-- Task requirements --
In this exercise, write out the data word for word and leave every image out.

-- Record extracts --
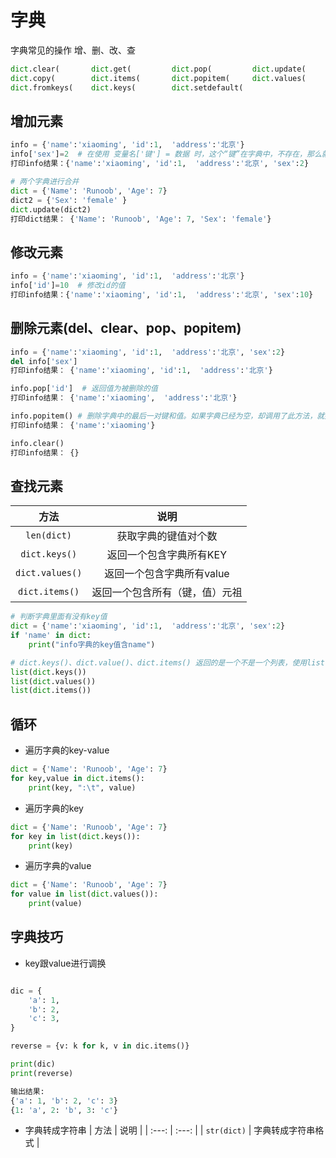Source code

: # 字典
字典常见的操作 增、删、改、查

```python
dict.clear(       dict.get(         dict.pop(         dict.update(
dict.copy(        dict.items(       dict.popitem(     dict.values(
dict.fromkeys(    dict.keys(        dict.setdefault( 
```
## 增加元素
```python
info = {'name':'xiaoming', 'id':1,  'address':'北京'}
info['sex']=2  # 在使用 变量名['键'] = 数据 时，这个“键”在字典中，不存在，那么就会新增这个元素
打印info结果：{'name':'xiaoming', 'id':1,  'address':'北京', 'sex':2}

# 两个字典进行合并
dict = {'Name': 'Runoob', 'Age': 7}
dict2 = {'Sex': 'female' }
dict.update(dict2)
打印dict结果： {'Name': 'Runoob', 'Age': 7, 'Sex': 'female'}
```

## 修改元素
```python
info = {'name':'xiaoming', 'id':1,  'address':'北京'}
info['id']=10  # 修改id的值
打印info结果：{'name':'xiaoming', 'id':1,  'address':'北京', 'sex':10}
```

## 删除元素(del、clear、pop、popitem)
```python
info = {'name':'xiaoming', 'id':1,  'address':'北京', 'sex':2}
del info['sex']
打印info结果： {'name':'xiaoming', 'id':1,  'address':'北京'}

info.pop['id']  # 返回值为被删除的值
打印info结果： {'name':'xiaoming',  'address':'北京'}

info.popitem() # 删除字典中的最后一对键和值。如果字典已经为空，却调用了此方法，就报出KeyError异常。
打印info结果： {'name':'xiaoming'}

info.clear()
打印info结果： {}
```

## 查找元素
| 方法 | 说明 |
| :---: | :---: |
| `len(dict)` | 获取字典的键值对个数 | 
| `dict.keys()` | 返回一个包含字典所有KEY |
| `dict.values()` | 返回一个包含字典所有value |
| `dict.items()` | 返回一个包含所有（键，值）元祖 |

```python
# 判断字典里面有没有key值
dict = {'name':'xiaoming', 'id':1,  'address':'北京', 'sex':2}
if 'name' in dict:
    print("info字典的key值含name")

# dict.keys()、dict.value()、dict.items() 返回的是一个不是一个列表，使用list
list(dict.keys())
list(dict.values())
list(dict.items())
```

## 循环
* 遍历字典的key-value
```python
dict = {'Name': 'Runoob', 'Age': 7}
for key,value in dict.items():
    print(key, ":\t", value)
```
* 遍历字典的key
```python
dict = {'Name': 'Runoob', 'Age': 7}
for key in list(dict.keys()):
    print(key)
```

* 遍历字典的value
```python
dict = {'Name': 'Runoob', 'Age': 7}
for value in list(dict.values()):
    print(value)
```

## 字典技巧

* key跟value进行调换

```python

dic = {
    'a': 1,
    'b': 2,
    'c': 3,
}

reverse = {v: k for k, v in dic.items()}

print(dic)
print(reverse)

输出结果:
{'a': 1, 'b': 2, 'c': 3}
{1: 'a', 2: 'b', 3: 'c'}

```

*  字典转成字符串
| 方法 | 说明 | 
| :---: | :---: | 
| `str(dict)` | 字典转成字符串格式 |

-- Response to this task --
Source code

: # 字典
字典常见的操作 增、删、改、查

```python
dict.clear(       dict.get(         dict.pop(         dict.update(
dict.copy(        dict.items(       dict.popitem(     dict.values(
dict.fromkeys(    dict.keys(        dict.setdefault( 
```
## 增加元素
```python
info = {'name':'xiaoming', 'id':1,  'address':'北京'}
info['sex']=2  # 在使用 变量名['键'] = 数据 时，这个“键”在字典中，不存在，那么就会新增这个元素
打印info结果：{'name':'xiaoming', 'id':1,  'address':'北京', 'sex':2}

# 两个字典进行合并
dict = {'Name': 'Runoob', 'Age': 7}
dict2 = {'Sex': 'female' }
dict.update(dict2)
打印dict结果： {'Name': 'Runoob', 'Age': 7, 'Sex': 'female'}
```

## 修改元素
```python
info = {'name':'xiaoming', 'id':1,  'address':'北京'}
info['id']=10  # 修改id的值
打印info结果：{'name':'xiaoming', 'id':1,  'address':'北京', 'sex':10}
```

## 删除元素(del、clear、pop、popitem)
```python
info = {'name':'xiaoming', 'id':1,  'address':'北京', 'sex':2}
del info['sex']
打印info结果： {'name':'xiaoming', 'id':1,  'address':'北京'}

info.pop['id']  # 返回值为被删除的值
打印info结果： {'name':'xiaoming',  'address':'北京'}

info.popitem() # 删除字典中的最后一对键和值。如果字典已经为空，却调用了此方法，就报出KeyError异常。
打印info结果： {'name':'xiaoming'}

info.clear()
打印info结果： {}
```

## 查找元素
| 方法 | 说明 |
| :---: | :---: |
| `len(dict)` | 获取字典的键值对个数 | 
| `dict.keys()` | 返回一个包含字典所有KEY |
| `dict.values()` | 返回一个包含字典所有value |
| `dict.items()` | 返回一个包含所有（键，值）元祖 |

```python
# 判断字典里面有没有key值
dict = {'name':'xiaoming', 'id':1,  'address':'北京', 'sex':2}
if 'name' in dict:
    print("info字典的key值含name")

# dict.keys()、dict.value()、dict.items() 返回的是一个不是一个列表，使用list
list(dict.keys())
list(dict.values())
list(dict.items())
```

## 循环
* 遍历字典的key-value
```python
dict = {'Name': 'Runoob', 'Age': 7}
for key,value in dict.items():
    print(key, ":\t", value)
```
* 遍历字典的key
```python
dict = {'Name': 'Runoob', 'Age': 7}
for key in list(dict.keys()):
    print(key)
```

* 遍历字典的value
```python
dict = {'Name': 'Runoob', 'Age': 7}
for value in list(dict.values()):
    print(value)
```

## 字典技巧

* key跟value进行调换

```python

dic = {
    'a': 1,
    'b': 2,
    'c': 3,
}

reverse = {v: k for k, v in dic.items()}

print(dic)
print(reverse)

输出结果:
{'a': 1, 'b': 2, 'c': 3}
{1: 'a', 2: 'b', 3: 'c'}

```

*  字典转成字符串
| 方法 | 说明 | 
| :---: | :---: | 
| `str(dict)` | 字典转成字符串格式 |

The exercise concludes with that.